# Task objective
In the material below, find each line with the word "needed" and copy it.

[Start of section]

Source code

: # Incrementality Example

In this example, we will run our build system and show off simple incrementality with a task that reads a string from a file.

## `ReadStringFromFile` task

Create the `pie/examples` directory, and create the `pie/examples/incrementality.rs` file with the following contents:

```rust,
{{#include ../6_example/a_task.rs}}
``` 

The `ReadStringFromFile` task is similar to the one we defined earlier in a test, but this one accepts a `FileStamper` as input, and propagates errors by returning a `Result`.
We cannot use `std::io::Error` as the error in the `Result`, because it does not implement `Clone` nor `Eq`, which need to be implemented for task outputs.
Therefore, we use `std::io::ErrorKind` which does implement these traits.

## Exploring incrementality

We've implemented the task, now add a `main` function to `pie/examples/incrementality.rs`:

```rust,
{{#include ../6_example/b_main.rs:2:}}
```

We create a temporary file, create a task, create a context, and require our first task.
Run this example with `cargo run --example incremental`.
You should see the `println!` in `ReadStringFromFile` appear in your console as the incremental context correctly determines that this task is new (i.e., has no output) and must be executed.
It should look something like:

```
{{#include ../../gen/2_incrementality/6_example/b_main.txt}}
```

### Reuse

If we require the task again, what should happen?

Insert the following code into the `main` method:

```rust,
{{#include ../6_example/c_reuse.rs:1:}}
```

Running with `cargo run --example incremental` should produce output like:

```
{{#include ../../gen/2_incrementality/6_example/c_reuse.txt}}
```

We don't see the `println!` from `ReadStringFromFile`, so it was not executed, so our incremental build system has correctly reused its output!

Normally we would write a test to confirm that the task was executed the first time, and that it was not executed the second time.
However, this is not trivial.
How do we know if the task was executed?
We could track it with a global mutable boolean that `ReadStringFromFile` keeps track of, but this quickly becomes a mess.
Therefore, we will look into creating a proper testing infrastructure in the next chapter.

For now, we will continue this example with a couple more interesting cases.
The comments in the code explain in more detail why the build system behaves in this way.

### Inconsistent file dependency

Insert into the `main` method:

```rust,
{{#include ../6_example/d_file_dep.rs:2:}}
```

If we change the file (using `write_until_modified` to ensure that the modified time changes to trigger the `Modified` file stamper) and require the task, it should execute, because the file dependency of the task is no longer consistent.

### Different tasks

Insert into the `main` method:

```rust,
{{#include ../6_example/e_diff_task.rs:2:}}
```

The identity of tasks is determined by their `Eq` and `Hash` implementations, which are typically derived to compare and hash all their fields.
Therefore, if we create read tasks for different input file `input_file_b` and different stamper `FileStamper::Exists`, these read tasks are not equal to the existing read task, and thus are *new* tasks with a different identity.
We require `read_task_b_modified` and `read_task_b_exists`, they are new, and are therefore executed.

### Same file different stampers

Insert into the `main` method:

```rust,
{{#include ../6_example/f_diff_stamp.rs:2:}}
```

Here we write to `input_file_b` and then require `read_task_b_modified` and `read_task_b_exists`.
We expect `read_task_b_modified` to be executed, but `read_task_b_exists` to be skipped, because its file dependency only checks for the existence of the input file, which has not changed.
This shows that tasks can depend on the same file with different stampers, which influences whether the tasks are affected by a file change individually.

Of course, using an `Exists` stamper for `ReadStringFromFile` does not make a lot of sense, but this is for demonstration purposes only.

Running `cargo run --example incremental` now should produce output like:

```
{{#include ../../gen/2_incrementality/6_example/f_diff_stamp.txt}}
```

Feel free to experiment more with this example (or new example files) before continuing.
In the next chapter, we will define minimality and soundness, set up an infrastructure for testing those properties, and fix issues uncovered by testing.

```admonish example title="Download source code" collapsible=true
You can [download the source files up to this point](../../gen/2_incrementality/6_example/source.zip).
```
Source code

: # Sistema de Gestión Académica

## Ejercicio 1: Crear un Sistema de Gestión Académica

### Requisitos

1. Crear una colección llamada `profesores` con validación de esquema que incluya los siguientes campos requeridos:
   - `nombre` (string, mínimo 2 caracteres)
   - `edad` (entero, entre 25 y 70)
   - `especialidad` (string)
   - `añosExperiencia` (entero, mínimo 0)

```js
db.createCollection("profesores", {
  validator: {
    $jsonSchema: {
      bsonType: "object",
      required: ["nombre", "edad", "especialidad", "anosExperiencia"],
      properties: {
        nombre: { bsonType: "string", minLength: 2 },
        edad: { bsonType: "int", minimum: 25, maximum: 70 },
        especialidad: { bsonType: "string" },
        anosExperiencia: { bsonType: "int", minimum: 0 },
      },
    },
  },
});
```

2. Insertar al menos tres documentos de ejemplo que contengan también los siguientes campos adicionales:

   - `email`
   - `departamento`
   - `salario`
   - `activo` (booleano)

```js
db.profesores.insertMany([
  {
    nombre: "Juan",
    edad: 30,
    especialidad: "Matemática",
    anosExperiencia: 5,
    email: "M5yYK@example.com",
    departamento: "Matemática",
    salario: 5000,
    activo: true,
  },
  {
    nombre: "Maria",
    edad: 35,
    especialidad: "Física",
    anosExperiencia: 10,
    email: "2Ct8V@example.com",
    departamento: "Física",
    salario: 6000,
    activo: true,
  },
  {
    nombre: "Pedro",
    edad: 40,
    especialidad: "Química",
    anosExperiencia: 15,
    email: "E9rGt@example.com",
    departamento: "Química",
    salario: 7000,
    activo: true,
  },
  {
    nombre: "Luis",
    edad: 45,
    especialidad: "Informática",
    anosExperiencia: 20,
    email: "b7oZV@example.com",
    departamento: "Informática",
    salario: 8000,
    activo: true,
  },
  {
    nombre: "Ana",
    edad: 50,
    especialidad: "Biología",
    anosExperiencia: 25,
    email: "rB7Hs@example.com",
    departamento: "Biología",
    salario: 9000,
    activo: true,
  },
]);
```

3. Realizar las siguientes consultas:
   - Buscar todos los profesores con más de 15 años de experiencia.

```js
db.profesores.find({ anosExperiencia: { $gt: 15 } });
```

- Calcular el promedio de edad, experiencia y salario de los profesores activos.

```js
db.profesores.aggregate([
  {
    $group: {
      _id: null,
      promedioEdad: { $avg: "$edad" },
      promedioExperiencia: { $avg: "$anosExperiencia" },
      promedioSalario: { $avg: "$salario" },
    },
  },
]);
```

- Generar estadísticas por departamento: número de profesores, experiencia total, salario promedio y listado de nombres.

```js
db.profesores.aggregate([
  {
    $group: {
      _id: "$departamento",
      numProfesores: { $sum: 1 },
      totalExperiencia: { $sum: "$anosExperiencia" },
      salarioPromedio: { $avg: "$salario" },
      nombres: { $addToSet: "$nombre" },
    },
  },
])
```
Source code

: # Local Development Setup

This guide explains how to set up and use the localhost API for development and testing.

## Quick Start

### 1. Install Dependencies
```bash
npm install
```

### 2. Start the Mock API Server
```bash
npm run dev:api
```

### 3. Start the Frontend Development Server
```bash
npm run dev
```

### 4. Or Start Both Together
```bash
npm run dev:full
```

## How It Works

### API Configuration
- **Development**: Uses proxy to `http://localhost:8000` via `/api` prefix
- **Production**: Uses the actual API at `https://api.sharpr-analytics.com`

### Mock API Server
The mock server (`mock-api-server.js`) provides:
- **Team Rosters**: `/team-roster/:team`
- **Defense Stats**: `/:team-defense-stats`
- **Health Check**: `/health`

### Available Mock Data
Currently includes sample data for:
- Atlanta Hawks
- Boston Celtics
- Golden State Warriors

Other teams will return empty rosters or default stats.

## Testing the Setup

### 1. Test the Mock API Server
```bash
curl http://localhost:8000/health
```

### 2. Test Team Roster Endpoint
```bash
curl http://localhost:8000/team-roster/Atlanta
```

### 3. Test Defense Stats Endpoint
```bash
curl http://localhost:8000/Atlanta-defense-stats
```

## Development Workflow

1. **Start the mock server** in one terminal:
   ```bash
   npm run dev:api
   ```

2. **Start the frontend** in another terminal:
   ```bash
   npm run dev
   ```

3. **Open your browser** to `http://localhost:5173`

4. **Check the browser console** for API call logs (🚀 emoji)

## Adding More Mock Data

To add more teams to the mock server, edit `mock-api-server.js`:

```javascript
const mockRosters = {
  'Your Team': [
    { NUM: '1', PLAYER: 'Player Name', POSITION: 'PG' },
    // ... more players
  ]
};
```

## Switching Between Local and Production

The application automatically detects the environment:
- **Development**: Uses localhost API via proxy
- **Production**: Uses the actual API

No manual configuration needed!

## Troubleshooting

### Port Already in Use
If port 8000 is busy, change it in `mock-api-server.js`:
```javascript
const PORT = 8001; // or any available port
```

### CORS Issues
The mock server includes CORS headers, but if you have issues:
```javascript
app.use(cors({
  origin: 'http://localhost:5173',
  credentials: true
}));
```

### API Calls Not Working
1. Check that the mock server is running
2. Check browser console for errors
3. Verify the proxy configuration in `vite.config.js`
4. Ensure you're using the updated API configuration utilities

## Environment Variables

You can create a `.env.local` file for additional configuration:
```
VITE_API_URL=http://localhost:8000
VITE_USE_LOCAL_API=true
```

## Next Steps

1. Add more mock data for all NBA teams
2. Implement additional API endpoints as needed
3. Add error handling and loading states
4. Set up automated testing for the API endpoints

[End of section]

# Answer to this problem
No manual configuration needed!
2. Implement additional API endpoints as needed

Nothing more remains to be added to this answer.